ASSIGNMENT >>
Taking the entries below from the top, restate each line exactly and end with the line containing "## 2. Guia de Implementação Passo a Passo".

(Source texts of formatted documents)
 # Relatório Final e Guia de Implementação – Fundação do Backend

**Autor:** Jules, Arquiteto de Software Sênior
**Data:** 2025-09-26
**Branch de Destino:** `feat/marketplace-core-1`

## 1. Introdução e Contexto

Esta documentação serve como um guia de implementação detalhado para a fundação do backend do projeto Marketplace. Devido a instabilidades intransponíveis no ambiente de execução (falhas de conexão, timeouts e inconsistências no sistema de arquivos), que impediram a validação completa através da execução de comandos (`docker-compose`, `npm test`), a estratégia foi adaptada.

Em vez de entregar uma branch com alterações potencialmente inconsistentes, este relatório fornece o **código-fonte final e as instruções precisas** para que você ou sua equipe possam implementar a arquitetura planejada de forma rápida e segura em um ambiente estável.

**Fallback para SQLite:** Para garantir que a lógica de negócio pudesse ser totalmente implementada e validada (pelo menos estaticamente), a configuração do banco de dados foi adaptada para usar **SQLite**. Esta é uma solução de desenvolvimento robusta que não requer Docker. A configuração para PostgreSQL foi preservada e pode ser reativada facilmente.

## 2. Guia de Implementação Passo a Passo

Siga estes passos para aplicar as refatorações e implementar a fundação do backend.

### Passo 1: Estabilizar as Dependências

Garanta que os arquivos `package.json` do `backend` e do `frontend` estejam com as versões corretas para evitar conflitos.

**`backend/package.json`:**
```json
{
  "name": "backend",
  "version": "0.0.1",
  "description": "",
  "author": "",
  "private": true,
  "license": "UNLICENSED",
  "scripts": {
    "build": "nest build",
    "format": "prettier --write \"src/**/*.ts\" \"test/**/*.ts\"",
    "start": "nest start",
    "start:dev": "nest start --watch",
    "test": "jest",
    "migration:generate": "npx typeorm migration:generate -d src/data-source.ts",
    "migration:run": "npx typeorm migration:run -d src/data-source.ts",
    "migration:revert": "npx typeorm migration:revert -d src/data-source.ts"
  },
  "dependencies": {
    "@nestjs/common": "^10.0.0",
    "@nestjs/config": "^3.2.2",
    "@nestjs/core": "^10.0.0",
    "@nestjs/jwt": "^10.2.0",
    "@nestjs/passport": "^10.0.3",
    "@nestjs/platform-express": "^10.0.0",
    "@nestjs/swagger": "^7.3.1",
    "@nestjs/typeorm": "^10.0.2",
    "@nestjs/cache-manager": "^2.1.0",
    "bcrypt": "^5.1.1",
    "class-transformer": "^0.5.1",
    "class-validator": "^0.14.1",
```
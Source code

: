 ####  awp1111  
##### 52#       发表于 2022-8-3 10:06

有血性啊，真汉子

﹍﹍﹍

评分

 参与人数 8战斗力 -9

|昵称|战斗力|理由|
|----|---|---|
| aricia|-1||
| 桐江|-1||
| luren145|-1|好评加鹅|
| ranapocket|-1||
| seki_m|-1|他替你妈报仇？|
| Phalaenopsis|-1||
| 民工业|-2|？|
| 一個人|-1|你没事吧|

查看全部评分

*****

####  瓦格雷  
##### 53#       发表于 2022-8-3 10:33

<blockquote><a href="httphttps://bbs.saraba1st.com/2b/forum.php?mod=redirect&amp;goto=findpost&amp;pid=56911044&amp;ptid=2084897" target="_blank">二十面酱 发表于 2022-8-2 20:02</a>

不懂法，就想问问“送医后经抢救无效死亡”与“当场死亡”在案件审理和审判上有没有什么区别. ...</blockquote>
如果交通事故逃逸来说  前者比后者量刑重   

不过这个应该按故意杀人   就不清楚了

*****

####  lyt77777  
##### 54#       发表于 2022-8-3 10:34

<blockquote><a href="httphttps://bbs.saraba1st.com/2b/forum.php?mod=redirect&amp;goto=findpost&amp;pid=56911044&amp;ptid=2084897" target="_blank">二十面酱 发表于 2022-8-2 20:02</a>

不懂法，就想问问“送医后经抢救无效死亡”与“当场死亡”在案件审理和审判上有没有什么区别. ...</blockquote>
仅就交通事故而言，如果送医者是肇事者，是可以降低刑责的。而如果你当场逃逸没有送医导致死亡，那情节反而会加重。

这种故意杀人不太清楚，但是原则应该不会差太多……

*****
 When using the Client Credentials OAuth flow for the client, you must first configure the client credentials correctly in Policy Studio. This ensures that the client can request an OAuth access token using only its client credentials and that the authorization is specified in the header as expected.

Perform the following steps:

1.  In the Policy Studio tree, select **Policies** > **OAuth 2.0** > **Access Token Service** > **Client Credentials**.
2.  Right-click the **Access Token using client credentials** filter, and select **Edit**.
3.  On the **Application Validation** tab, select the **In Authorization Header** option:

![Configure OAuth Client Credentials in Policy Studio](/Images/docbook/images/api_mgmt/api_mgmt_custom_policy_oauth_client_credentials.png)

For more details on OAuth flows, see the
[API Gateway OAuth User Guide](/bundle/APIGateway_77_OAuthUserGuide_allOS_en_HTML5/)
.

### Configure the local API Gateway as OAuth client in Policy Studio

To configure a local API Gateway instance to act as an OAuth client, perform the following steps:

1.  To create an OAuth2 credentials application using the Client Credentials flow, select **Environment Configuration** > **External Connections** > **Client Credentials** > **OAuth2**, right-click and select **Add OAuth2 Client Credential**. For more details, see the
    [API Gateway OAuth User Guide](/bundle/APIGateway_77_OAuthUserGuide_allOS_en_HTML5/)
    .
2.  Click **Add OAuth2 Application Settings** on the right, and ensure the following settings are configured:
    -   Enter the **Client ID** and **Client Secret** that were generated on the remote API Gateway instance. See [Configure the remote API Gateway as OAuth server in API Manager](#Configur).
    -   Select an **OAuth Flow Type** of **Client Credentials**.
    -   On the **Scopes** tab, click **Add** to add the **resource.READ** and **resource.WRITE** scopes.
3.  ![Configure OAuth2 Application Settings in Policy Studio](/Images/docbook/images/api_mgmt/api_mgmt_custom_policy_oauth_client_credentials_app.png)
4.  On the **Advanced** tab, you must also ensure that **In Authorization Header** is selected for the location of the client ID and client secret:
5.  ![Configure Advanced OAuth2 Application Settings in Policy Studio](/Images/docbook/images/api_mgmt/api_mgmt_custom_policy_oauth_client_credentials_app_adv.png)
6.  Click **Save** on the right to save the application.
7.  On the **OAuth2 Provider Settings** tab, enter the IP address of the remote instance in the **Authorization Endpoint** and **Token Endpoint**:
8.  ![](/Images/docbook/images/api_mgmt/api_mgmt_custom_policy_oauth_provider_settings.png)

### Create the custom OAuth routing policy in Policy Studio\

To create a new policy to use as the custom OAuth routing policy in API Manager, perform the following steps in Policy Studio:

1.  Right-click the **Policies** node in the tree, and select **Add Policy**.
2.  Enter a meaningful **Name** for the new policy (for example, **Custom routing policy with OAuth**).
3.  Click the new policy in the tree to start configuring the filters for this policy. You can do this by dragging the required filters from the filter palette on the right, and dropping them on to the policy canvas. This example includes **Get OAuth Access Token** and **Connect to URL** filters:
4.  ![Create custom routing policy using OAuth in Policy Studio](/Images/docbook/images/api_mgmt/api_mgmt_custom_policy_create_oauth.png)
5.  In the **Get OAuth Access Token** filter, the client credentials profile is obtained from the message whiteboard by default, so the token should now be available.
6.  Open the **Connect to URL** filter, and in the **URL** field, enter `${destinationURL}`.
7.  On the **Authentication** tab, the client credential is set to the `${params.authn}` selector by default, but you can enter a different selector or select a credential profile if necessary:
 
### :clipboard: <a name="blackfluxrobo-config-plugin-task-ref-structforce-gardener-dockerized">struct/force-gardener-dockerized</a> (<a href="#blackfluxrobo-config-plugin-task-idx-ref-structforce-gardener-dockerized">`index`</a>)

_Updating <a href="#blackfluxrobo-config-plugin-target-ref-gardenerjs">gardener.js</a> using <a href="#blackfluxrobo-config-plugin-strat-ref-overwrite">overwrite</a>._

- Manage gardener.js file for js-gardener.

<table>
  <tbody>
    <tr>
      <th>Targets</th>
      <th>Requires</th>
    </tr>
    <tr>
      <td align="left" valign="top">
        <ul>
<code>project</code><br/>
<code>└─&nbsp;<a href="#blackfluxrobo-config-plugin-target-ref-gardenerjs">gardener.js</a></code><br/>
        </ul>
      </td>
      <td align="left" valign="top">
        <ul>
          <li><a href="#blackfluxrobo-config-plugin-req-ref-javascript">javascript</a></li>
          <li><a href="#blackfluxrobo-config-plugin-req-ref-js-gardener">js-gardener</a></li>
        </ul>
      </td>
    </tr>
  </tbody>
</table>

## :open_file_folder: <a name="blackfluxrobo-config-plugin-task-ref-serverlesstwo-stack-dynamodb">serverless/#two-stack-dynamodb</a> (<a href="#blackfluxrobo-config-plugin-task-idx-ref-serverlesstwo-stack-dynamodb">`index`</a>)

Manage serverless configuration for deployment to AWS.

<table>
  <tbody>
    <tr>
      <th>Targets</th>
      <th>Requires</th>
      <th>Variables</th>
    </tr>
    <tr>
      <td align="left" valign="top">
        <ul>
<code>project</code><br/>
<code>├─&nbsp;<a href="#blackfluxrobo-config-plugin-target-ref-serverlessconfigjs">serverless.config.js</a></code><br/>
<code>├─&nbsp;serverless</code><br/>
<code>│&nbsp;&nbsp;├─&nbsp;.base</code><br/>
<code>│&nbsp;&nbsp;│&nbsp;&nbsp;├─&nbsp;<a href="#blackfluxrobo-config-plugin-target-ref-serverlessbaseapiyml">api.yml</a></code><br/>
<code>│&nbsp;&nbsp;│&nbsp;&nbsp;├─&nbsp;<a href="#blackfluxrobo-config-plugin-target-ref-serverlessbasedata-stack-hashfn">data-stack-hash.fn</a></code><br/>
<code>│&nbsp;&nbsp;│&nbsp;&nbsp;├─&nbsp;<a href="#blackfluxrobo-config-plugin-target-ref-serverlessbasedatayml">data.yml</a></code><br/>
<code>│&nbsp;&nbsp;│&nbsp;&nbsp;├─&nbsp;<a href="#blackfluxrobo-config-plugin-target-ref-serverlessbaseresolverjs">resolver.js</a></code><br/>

REPLY TO THE EXERCISE >>
 # Relatório Final e Guia de Implementação – Fundação do Backend

**Autor:** Jules, Arquiteto de Software Sênior
**Data:** 2025-09-26
**Branch de Destino:** `feat/marketplace-core-1`

## 1. Introdução e Contexto

Esta documentação serve como um guia de implementação detalhado para a fundação do backend do projeto Marketplace. Devido a instabilidades intransponíveis no ambiente de execução (falhas de conexão, timeouts e inconsistências no sistema de arquivos), que impediram a validação completa através da execução de comandos (`docker-compose`, `npm test`), a estratégia foi adaptada.

Em vez de entregar uma branch com alterações potencialmente inconsistentes, este relatório fornece o **código-fonte final e as instruções precisas** para que você ou sua equipe possam implementar a arquitetura planejada de forma rápida e segura em um ambiente estável.

**Fallback para SQLite:** Para garantir que a lógica de negócio pudesse ser totalmente implementada e validada (pelo menos estaticamente), a configuração do banco de dados foi adaptada para usar **SQLite**. Esta é uma solução de desenvolvimento robusta que não requer Docker. A configuração para PostgreSQL foi preservada e pode ser reativada facilmente.

## 2. Guia de Implementação Passo a Passo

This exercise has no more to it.